Model Loading Strategy
I wanted flexibility during development, so I set up the app to look for the model in multiple places:
func findModelPath() -> String {
// First: check Documents folder (for testing new models)
// I can drop a new model via Finder without rebuilding the app
let documentsPath = FileManager.default
.urls(for: .documentDirectory, in: .userDomainMask)[0]
.appendingPathComponent("albanian-translator").path
if FileManager.default.fileExists(atPath: documentsPath) {
return documentsPath
}
// Second: check app bundle (for production)
if let bundlePath = Bundle.main.path(
forResource: "albanian-translator", ofType: nil
) {
return bundlePath
}
// Last resort: download from HuggingFace Hub
// This should never happen in production, but it's a safety net
return "mlx-community/albanian-translator-4bit"
}
The Documents folder trick was really useful during development. I could test new model versions by just dragging files via Finder, without going through the whole Xcode build cycle.
What I Don’t Know
There’s a lot about iOS deployment that I’m unsure about:
Battery impact — I haven’t done rigorous battery testing. Running a 934MB model definitely uses power, but I don’t know how much compared to alternatives.
Memory pressure — The model uses up to ~900MB of RAM. On newer iPhones with 6GB+, that’s fine. On older devices with 4GB, it might cause issues. I haven’t tested extensively.
Background behavior — What happens when the app goes to background? I think the model gets unloaded, but I’m not certain about the details.
App Store approval — I haven’t submitted this to the App Store yet. I don’t know if there will be issues with the model size or performance requirements.
These are all things I need to figure out before a real release.
App Size
The final app breakdown is roughly:
| Component | Size |
|---|---|
| Model weights | ~934MB |
| Swift binary | ~12MB |
| MLX framework | ~8MB |
| Assets | ~2MB |
| Total | ~956MB |
Just under 1GB, which hits my target. But it’s still a hefty download. Users on cellular might not be thrilled.
The trade-off: you download once, and then it works forever offline. No ongoing data usage. No privacy concerns about your text going to servers.
I think that’s worth it for the right users, but it’s definitely a barrier.
What I Skipped
Some features I deliberately didn’t build:
Cloud sync — Your translations stay on your device. No iCloud, no server. Privacy-first means your data doesn’t leave, period.
Batch translation — One sentence at a time for now. Document translation would be cool but adds complexity.
Bidirectional translation — This model only does Albanian → English. English → Albanian would need a separate model or a different architecture.
Offline dictionary — When translation fails, a simple dictionary lookup might help. Future work.
Better streaming/Touch ups — Needs some work.

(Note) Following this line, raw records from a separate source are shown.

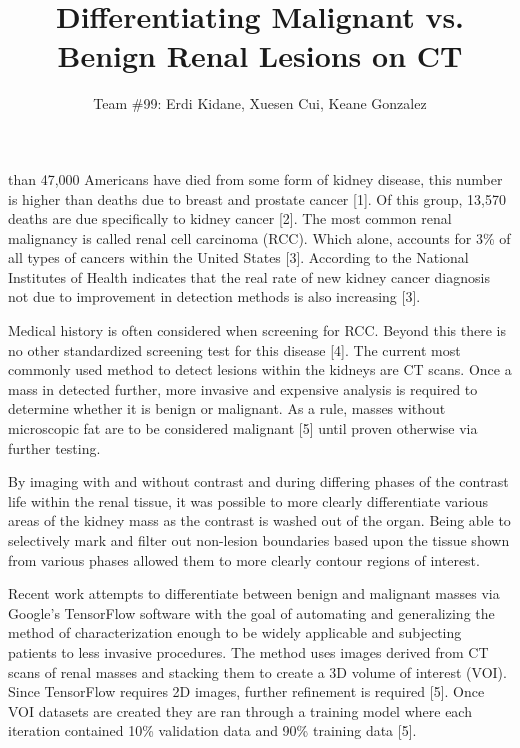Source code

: \documentclass[10pt,journal,compsoc]{IEEEtran}
\begin{document}
\title{Differentiating Malignant vs. Benign Renal Lesions on CT}  %

\author{Team \#99: Erdi Kidane,
                Xuesen Cui,
                Keane Gonzalez}  %

\maketitle


\IEEEPARstartMore than 47,000 Americans have died from some form of kidney disease, this number is higher than deaths due to breast and prostate cancer [1]. Of this group, 13,570 deaths are due specifically to kidney cancer [2].  The most common renal malignancy is called renal cell carcinoma (RCC).  Which alone, accounts for 3\% of all types of cancers within the United States [3]. According to the National Institutes of Health indicates that the real rate of new kidney cancer diagnosis not due to improvement in detection methods is also increasing [3].   

Medical history is often considered when screening for RCC.  Beyond this there is no other standardized screening test for this disease [4].  The current most commonly used method to detect lesions within the kidneys are CT scans.  Once a mass in detected further, more invasive and expensive analysis is required to determine whether it is benign or malignant.  As a rule, masses without microscopic fat are to be considered malignant [5] until proven otherwise via further testing. 

By imaging with and without contrast and during differing phases of the contrast life within the renal tissue, it was possible to more clearly differentiate various areas of the kidney mass as the contrast is washed out of the organ. Being able to selectively mark and filter out non-lesion boundaries based upon the tissue shown from various phases allowed them to more clearly contour regions of interest.

Recent work attempts to differentiate between benign and malignant masses via Google’s TensorFlow software with the goal of automating and generalizing the method of characterization enough to be widely applicable and subjecting patients to less invasive procedures.   The method uses images derived from CT scans of renal masses and stacking them to create a 3D volume of interest (VOI).  Since TensorFlow requires 2D images, further refinement is required [5]. Once VOI datasets are created they are ran through a training model where each iteration contained 10\% validation data and 90\% training data [5].  
\end{document}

I wanted to ship something that worked before adding features. Maybe some of these come later.
Lessons for Others
If someone else wants to deploy a model to iOS, here’s what I learned:
- Start with MLX examples. There are sample projects in the mlx-swift repository. Study them before trying to build your own thing.
- Test on device early. The simulator doesn’t behave the same as real hardware. Memory constraints are different. Performance is different. Test on a real iPhone as soon as possible.

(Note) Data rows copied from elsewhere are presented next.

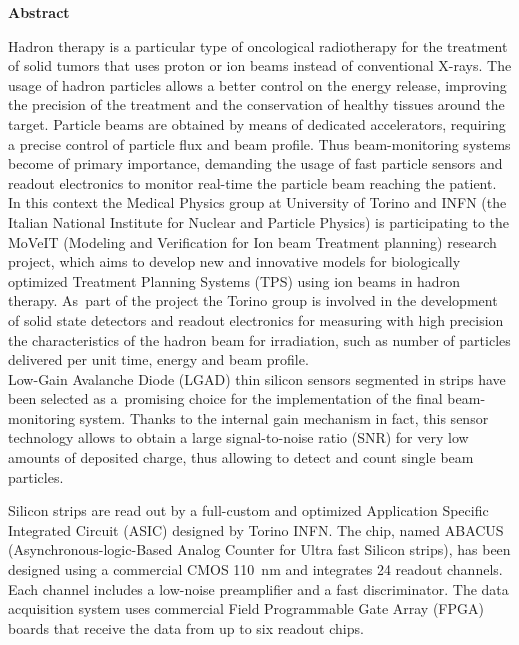 	{\Huge \textbf{Abstract}}
\vspace{2cm}


Hadron therapy is a particular type of oncological radiotherapy for the treatment of solid tumors that uses proton or
ion beams instead of conventional X-rays. The usage of hadron particles allows a better control on the energy release,
improving the precision of the treatment and the conservation of healthy tissues around the target.
Particle beams are obtained by means of dedicated accelerators, requiring a precise control of particle flux and beam profile.
Thus beam-monitoring systems become of primary importance, demanding the usage of fast particle sensors and readout electronics to monitor
real-time the particle beam reaching the patient.\\

In this context the Medical Physics group at University of Torino and INFN (the Italian National Institute for
Nuclear and Particle Physics) is participating to
the MoVeIT (Modeling and Verification for Ion beam Treatment planning) research project, which aims to develop new and
innovative models for biologically optimized Treatment Planning Systems (TPS) using ion beams in hadron therapy.
As~part of the project the Torino group is involved in the development of solid state detectors and readout electronics for measuring with high precision
the characteristics of the hadron beam for irradiation, such as number of particles delivered per unit time, energy and beam profile.\\

Low-Gain Avalanche Diode (LGAD) thin silicon sensors segmented in strips have been selected as a~promising choice for the implementation
of the final beam-monitoring system. Thanks to the internal gain mechanism in fact, this sensor technology allows to obtain a large
signal-to-noise ratio (SNR) for very low amounts of deposited charge, thus allowing to detect and count single beam particles.

\noindent Silicon strips are read out by a full-custom and optimized Application Specific Integrated Circuit (ASIC) designed by Torino INFN.
The chip, named ABACUS (Asynchronous-logic-Based Analog Counter for Ultra fast Silicon strips), has been 
designed using a commercial CMOS 110~nm and integrates 24 readout channels. Each channel includes a low-noise preamplifier 
and a fast discriminator. The data acquisition system uses commercial Field Programmable Gate Array (FPGA) boards that receive
the data from up to six readout chips.\\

- Budget for model conversion headaches. Getting your trained model into the right format for MLX will probably take longer than you expect. Plan for it.
- Keep the UI simple at first. I spent too much time on UI polish early on, when I should have been focused on getting the model working correctly. (Oops)
- Document your model loading path. Where does the model live? How does it get there? How do you update it? These questions are surprisingly annoying if you don’t think about them upfront.
I hope this helps someone. I’m definitely not an expert—I’m just sharing what worked for me, mistakes and all.
The coffee is poured. Let’s see how it tastes.